This is the third in a series of Forum interviews with PRF’s eight new science advisors for 2014-2015.
Howard Fields, MD, PhD, is a professor of neurology and physiology and director of the Wheeler Center for the Neurobiology of Addiction at the University of California, San Francisco (UCSF), US. Fields was a founder of the UCSF Pain Management Center and has made major contributions to understanding and treating neuropathic pain, and to understanding mechanisms of pain modulation and placebo analgesia. His recent work has centered on the problem of addiction, and he has begun to delineate the molecular and cellular circuitry of drug reward. He is a member of the Institute of Medicine and the American Academy of Arts and Sciences. Fields spoke with Neil Andrews, PRF executive editor, by telephone to discuss how working in pain research drew him to the field of addiction, the work his lab is undertaking now, and his outlook for the future of pain and addiction research. Below is an edited transcript of their conversation.
Why did you become a pain researcher?
It was a combination of serendipity, being very struck by seeing people in pain, and thinking that I could try to understand the pain and do something about it. I went to Stanford Medical School, and after I graduated I did internal medicine training at Bellevue Hospital in New York. The patient I remember the most during that time was a young woman who had causalgia in her foot, and nobody knew what to do. Then I was drafted and served in the army for three years (from 1967-1970) during the Vietnam War, as a research neurologist at the Walter Reed Army Institute of Research. I was working with a neurosurgeon who was seeing soldiers with nerve injuries and pain. Someone in our group had heard a lecture, about the gate control hypothesis that Ronald Melzack and Patrick Wall published in 1965, suggesting that soldiers’ pain could be treated by stimulating large-diameter fibers. We tried this in a number of patients who had post-traumatic neuralgia, and we saw dramatic results.
I knew I had to understand this, so I developed a correspondence with Pat Wall and he invited me to the first ever pain conference, which he organized with John Bonica—the conference was held in Issaquah, a small town near Seattle, in 1973, and led to the founding of the International Association for the Study of Pain. Here I was, just this kid, who knew virtually nothing, and I was meeting the pioneers and reading everything they published. At that point I realized that pain research was for me.
About this time I finished my clinical neurology training at the Boston City Hospital Service of Harvard Medical School, and then I went to the University of California, San Francisco, where I joined the faculty and set up a lab to do pain research. I had the good fortune that among the first people who came to work in my lab were Jon Levine and Allan Basbaum, who are both professors now at UCSF and major contributors to the field of pain research.
How, as a pain researcher, did you become interested in addiction and reward research?
It had a lot to do with having Allan and Jon as colleagues in my lab. At the time, we were studying a medial pain pathway running from the spinal cord to the reticular formation in the brainstem and then to the thalamus.
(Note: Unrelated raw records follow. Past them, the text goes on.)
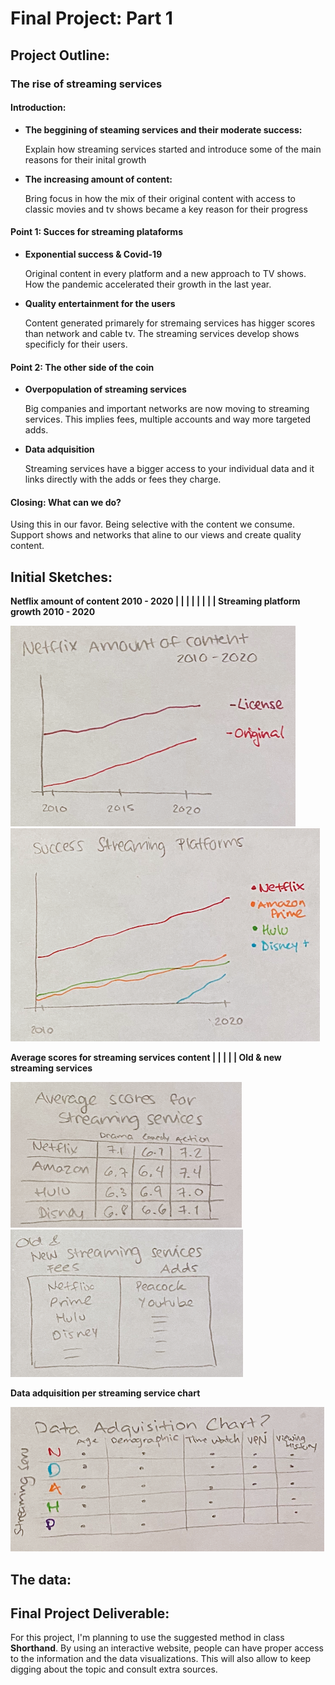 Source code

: 
# Final Project: **Part 1**

## Project Outline:

### The rise of streaming services

#### Introduction:
 
 - **The beggining of steaming services and their moderate success:**
      
      Explain how streaming services started and introduce some of the main reasons for their inital growth
      
 - **The increasing amount of content:**
      
      Bring focus in how the mix of their original content with access to classic movies and tv shows became a key reason for their progress
        
#### Point 1: **Succes for streaming plataforms**
    
 - **Exponential success & Covid-19**
        
   Original content in every platform and a new approach to TV shows. How the pandemic accelerated their growth in the last year.
        
 - **Quality entertainment for the users**
        
   Content generated primarely for stremaing services has higger scores than network and cable tv. The streaming services develop shows specificly for their users.
        
#### Point 2: **The other side of the coin**
    
  - **Overpopulation of streaming services**

    Big companies and important networks are now moving to streaming services. This implies fees, multiple accounts and way more targeted adds.
    
 - **Data adquisition**

    Streaming services have a bigger access to your individual data and it links directly with the adds or fees they charge.
        
#### Closing: **What can we do?**
    
   Using this in our favor. Being selective with the content we consume.
   Support shows and networks that aline to our views and create quality content. 
        
## Initial Sketches:

   **Netflix amount of content 2010 - 2020        | | | | | | | |                       Streaming platform growth 2010 - 2020**
   
   ![Picture](P1_01.png)                      ![Picture](P1_02.png)
   
   **Average scores for streaming services content           | | | | |        Old & new streaming services**
   
   ![Picture](P1_03.png)                        ![Picture](P1_04.png)
   
  **Data adquisition per streaming service chart**
   
   ![Picture](P1_05.png)
 
## The data: 
   
## Final Project Deliverable:

For this project, I'm planning to use the suggested method in class **Shorthand**. By using an interactive website, people can have proper access to the information and the data visualizations. This will also allow to keep digging about the topic and consult extra sources.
Allan had started to use a new autoradiographic technique using tritiated amino acids to trace the anatomy of pain pathways. He said to me that he was looking in the spinal cord and found a pathway running in the reverse direction from the brainstem reticular formation through the dorsolateral funiculus of the spinal cord and terminating in the superficial layers of the dorsal horn. This was a pathway that people didn't really think existed, and here it was—he had found it and it was unequivocal.
We thought this might be a pain-modulating pathway that mediated morphine analgesia, and hypothesized that if we lesioned this pathway in the dorsolateral funiculus of the mid-thoracic region of the spinal cord, we should still see morphine analgesia in the forelimbs but not in the hind limbs, and sure enough, that is what we found; these were experiments in animals. With electrical stimulation of neurons in the site of origin of the descending pathway, we also showed inhibition of dorsal horn neurons that responded to noxious stimulation. We then went to see if this pathway existed in people. Jon teamed up with folks in the dental school and found that the opioid receptor antagonist naloxone enhanced pain in people who had their wisdom teeth removed. We also went on to show that we could block the placebo effect with naloxone.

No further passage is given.